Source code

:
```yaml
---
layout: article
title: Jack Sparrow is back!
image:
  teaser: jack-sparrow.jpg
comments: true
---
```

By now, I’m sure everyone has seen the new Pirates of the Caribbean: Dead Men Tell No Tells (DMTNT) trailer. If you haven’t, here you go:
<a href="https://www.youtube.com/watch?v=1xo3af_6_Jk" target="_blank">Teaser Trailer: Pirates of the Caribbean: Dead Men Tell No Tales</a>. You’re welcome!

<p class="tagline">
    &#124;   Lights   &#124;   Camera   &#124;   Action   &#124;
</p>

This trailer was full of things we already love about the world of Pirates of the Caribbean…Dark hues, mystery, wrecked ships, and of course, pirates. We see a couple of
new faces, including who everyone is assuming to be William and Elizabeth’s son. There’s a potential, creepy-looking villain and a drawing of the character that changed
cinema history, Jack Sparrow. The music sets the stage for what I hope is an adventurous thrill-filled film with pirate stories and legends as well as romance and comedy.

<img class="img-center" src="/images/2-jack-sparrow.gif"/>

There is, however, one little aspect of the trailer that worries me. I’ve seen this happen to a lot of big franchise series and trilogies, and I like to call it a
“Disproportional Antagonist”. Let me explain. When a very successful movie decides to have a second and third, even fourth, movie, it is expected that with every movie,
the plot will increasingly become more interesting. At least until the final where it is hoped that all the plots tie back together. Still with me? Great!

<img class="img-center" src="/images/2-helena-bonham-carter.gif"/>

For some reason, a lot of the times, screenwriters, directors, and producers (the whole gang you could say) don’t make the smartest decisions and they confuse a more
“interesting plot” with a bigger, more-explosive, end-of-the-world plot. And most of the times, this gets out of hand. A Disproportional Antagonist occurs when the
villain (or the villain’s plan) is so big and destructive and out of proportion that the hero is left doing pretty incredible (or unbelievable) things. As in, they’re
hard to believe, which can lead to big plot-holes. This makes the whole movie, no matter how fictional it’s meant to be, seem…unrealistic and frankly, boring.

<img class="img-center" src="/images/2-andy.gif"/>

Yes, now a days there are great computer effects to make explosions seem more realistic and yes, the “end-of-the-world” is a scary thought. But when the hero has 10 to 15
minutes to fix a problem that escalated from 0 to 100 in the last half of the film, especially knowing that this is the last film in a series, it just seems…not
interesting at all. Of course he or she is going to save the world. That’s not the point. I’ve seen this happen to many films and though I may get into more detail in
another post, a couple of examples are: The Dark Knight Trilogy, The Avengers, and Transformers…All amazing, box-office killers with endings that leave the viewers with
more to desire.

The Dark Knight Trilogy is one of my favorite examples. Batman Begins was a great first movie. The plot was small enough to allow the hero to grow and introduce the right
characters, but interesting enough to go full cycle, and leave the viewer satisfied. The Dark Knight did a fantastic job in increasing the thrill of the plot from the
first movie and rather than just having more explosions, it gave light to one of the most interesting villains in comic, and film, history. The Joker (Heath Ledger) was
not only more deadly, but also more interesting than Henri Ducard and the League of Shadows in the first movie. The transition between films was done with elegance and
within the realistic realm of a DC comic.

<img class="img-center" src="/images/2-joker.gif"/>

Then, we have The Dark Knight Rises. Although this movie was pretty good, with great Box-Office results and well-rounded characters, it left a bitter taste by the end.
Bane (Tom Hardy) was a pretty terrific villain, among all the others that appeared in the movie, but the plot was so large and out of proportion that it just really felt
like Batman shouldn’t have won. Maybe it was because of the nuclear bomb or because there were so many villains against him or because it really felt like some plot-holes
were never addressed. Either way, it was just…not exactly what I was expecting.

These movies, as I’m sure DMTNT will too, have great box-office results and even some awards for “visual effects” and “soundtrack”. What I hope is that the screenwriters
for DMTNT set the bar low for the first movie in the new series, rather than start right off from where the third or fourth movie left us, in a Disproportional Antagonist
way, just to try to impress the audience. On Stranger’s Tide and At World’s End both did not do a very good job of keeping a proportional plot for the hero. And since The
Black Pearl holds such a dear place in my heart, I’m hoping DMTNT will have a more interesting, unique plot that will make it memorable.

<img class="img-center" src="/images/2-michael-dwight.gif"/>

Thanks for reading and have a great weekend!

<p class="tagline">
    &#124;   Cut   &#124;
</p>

- Directions for this task -
Write out again, exactly, the lines from the start of the entries up to and including the one with "villain (or the". Nothing else belongs in the reply.

- Response to the exercise -
Source code

:
```yaml
---
layout: article
title: Jack Sparrow is back!
image:
  teaser: jack-sparrow.jpg
comments: true
---
```

By now, I’m sure everyone has seen the new Pirates of the Caribbean: Dead Men Tell No Tells (DMTNT) trailer. If you haven’t, here you go:
<a href="https://www.youtube.com/watch?v=1xo3af_6_Jk" target="_blank">Teaser Trailer: Pirates of the Caribbean: Dead Men Tell No Tales</a>. You’re welcome!

<p class="tagline">
    &#124;   Lights   &#124;   Camera   &#124;   Action   &#124;
</p>

This trailer was full of things we already love about the world of Pirates of the Caribbean…Dark hues, mystery, wrecked ships, and of course, pirates. We see a couple of
new faces, including who everyone is assuming to be William and Elizabeth’s son. There’s a potential, creepy-looking villain and a drawing of the character that changed
cinema history, Jack Sparrow. The music sets the stage for what I hope is an adventurous thrill-filled film with pirate stories and legends as well as romance and comedy.

<img class="img-center" src="/images/2-jack-sparrow.gif"/>

There is, however, one little aspect of the trailer that worries me. I’ve seen this happen to a lot of big franchise series and trilogies, and I like to call it a
“Disproportional Antagonist”. Let me explain. When a very successful movie decides to have a second and third, even fourth, movie, it is expected that with every movie,
the plot will increasingly become more interesting. At least until the final where it is hoped that all the plots tie back together. Still with me? Great!

<img class="img-center" src="/images/2-helena-bonham-carter.gif"/>

For some reason, a lot of the times, screenwriters, directors, and producers (the whole gang you could say) don’t make the smartest decisions and they confuse a more
“interesting plot” with a bigger, more-explosive, end-of-the-world plot. And most of the times, this gets out of hand. A Disproportional Antagonist occurs when the
villain (or the villain’s plan) is so big and destructive and out of proportion that the hero is left doing pretty incredible (or unbelievable) things. As in, they’re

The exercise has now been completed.